Я еще бормотал какие-то слова. У меня есть свои слова. Надежность этих слов. Когда я пускаю их в дело, уже знаю – не отверну. Эти слова определяют яркость моих чувств. Чем мощнее этот импульс чувств, тем полнее они впрягаются в работу. И я впрягся в свои мышцы.
Я снял вес ногами. Руки лишь держали штангу. Я запретил рукам быть напряженными. Руки держали вес, но не работали.
Штанга сделала меня горячим и очень твердым. Мышцы выложили меня.
Я стал вводить в работу спину. Ноги работали в режиме максимальной отдачи. Я увеличил скорость движения, и штанга мгновенно прибавила в весе. Но мышцы полнее отдали свою силу, и натяжение тут же ослабло. Штанга набирала скорость, осаживая меня.
Я впрягался в новые большие мышцы. Штанга сбрасывала тяжесть в назначенных мышцах. Движение было легким и изящным. Мне нравилось это движение. Я вписывался в него очень точно.
Я оседал в свои мышцы, проваливался в надежность мышц. «Замок» обеспечивал прочность хвата. Я не думал о «железе». Я набирал ритм усилия.
Я провернул ладонями гриф и грудью пошел под него. И я услышал все суставы. Как бы согласованно и пластично ни стыковались элементы движения, а этот момент всегда обозначают суставы.
«Железо» еще не успело вернуть свой вес, оно еще рвалось вверх. Я поймал его, слегка отвел плечи и направил локти вдоль туловища.
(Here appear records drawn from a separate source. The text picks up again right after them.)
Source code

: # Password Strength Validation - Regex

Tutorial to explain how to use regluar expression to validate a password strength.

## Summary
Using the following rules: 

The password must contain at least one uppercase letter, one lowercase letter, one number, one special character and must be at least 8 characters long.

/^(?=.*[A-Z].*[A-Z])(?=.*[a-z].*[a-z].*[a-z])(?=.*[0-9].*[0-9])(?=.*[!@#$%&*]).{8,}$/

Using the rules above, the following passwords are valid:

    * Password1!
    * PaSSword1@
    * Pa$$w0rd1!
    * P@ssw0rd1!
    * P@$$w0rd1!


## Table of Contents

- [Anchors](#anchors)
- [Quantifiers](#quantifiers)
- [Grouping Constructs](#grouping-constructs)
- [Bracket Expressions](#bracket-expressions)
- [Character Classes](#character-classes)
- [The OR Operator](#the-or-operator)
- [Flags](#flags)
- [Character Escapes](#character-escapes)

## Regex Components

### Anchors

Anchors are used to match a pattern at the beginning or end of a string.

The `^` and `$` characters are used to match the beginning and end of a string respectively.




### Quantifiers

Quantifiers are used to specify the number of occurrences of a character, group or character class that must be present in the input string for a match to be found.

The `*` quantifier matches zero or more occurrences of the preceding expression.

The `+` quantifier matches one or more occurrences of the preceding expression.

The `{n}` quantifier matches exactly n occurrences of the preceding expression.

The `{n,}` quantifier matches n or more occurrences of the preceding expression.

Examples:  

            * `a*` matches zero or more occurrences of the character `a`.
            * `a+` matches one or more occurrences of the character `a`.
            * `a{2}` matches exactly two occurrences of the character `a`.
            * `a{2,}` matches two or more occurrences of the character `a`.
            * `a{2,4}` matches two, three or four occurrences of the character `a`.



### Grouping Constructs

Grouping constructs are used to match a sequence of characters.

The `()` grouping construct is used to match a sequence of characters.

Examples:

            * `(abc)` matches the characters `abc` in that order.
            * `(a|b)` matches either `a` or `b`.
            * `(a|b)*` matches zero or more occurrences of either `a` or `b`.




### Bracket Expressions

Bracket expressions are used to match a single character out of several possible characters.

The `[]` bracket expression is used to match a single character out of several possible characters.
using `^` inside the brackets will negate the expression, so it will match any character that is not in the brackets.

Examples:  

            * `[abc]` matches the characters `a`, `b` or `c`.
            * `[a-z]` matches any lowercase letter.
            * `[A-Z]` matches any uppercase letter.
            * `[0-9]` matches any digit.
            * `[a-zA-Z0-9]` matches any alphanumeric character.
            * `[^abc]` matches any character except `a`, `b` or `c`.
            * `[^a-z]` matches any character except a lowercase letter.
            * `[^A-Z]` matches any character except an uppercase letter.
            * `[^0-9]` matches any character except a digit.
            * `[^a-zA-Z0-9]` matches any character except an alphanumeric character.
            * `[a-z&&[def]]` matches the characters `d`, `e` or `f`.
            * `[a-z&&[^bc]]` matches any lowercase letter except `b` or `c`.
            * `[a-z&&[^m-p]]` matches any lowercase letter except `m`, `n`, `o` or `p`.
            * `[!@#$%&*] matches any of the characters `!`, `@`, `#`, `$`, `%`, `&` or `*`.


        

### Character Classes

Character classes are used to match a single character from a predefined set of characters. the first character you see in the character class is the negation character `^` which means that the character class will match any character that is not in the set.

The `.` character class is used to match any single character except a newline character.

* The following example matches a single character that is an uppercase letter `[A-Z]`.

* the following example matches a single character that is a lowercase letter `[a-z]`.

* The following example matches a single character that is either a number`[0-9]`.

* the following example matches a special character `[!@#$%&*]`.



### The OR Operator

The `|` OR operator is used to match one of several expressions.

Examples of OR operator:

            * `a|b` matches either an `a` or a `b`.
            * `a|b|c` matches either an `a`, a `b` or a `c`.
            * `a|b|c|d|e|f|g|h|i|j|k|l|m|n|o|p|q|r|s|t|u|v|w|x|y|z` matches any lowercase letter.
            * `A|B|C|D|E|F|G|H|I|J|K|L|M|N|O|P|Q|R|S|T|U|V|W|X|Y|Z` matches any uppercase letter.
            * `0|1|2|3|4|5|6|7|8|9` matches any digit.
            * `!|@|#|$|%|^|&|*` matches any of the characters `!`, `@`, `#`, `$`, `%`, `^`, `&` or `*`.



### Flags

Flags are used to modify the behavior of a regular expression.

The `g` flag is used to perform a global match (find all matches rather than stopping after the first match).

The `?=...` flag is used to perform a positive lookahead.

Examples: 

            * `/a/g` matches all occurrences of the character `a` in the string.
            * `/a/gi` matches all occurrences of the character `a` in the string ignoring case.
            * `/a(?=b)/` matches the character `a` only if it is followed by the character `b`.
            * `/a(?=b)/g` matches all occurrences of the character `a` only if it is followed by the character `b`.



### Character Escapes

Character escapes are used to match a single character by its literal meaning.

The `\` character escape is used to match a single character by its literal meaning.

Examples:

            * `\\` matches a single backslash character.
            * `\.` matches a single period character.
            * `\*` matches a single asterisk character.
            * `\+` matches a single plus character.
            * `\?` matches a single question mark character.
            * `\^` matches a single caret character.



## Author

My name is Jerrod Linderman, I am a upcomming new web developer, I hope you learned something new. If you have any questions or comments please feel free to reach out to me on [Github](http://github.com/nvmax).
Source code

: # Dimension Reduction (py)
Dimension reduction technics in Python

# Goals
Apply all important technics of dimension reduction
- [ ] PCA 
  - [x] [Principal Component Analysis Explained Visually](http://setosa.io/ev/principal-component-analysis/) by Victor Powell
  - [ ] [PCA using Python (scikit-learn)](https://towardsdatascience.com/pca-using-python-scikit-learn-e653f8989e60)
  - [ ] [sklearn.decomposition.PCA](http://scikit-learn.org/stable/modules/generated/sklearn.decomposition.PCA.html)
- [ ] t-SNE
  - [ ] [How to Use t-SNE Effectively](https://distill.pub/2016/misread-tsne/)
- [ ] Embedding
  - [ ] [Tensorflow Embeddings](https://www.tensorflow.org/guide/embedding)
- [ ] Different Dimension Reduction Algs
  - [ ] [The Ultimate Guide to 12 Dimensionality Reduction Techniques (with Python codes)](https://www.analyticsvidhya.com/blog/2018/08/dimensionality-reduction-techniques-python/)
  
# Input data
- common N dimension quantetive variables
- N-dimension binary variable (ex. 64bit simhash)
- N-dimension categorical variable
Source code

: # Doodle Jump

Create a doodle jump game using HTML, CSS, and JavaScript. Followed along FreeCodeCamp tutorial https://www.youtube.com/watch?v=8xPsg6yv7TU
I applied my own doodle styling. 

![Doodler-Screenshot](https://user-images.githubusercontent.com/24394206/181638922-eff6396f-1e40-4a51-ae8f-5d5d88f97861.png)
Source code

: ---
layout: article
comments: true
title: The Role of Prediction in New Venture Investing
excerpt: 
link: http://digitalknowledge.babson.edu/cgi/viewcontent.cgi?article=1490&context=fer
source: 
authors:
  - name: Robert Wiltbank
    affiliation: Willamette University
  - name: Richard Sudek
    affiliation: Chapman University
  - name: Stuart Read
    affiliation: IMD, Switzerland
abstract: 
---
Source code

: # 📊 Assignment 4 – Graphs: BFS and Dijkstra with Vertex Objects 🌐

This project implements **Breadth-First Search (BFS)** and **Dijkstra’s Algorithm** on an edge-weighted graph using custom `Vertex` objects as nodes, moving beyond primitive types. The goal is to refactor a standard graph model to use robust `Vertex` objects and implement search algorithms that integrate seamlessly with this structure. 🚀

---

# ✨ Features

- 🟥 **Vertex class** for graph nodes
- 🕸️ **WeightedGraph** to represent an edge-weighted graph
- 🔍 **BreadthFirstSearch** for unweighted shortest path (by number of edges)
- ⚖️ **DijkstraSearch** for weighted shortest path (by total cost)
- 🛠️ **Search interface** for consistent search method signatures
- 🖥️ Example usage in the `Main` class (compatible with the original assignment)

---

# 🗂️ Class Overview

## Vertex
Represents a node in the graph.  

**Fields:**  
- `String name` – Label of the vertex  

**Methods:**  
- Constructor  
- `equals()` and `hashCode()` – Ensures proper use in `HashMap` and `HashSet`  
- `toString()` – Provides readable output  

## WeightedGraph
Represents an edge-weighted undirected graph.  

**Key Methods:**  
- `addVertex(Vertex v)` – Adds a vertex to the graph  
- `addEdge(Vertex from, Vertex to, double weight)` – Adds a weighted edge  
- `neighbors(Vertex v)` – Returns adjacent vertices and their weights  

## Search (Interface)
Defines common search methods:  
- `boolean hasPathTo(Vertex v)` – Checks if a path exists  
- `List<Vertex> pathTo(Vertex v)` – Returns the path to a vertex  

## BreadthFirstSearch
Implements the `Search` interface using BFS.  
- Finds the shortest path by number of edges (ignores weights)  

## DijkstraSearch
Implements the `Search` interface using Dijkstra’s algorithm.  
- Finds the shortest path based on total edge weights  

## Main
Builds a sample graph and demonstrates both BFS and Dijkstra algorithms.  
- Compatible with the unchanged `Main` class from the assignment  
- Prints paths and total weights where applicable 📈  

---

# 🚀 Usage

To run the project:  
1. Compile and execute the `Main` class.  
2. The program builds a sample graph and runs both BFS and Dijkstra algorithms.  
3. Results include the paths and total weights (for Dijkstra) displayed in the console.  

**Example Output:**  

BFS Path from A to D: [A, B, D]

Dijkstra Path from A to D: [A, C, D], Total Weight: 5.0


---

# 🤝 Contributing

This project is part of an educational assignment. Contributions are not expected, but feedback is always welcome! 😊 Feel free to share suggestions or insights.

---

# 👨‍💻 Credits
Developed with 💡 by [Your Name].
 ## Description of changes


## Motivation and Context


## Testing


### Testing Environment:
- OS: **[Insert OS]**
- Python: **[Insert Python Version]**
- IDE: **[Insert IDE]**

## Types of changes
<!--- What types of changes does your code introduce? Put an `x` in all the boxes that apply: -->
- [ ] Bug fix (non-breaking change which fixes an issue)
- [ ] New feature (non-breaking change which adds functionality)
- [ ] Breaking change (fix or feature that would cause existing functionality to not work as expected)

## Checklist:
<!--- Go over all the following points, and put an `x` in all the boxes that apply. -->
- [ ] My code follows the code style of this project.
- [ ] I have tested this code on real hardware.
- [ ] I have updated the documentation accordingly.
Я выполняю жим по-своему. Обычно в жиме не работают грудные мышцы. Но я изменил старт. Я чуть больше стал отводить плечи. Это создало возможность для участия грудных мышц в жиме. Я нашел для жима новые мышцы. Я резко увеличил мощность этого усилия. Всю работу на тренировках в жиме я стараюсь свести к жиму лежа на наклонной доске. Это лучшее упражнение для тренировки грудных мышц. И я добился того, что мои грудные мышцы, мышцы плеч и рук приближаются по силе к мышцам ног. В честном силовом жиме, не таком, как у Клода Бежара, мне нет равных. И даже Торнтон не смог бы со мной конкурировать…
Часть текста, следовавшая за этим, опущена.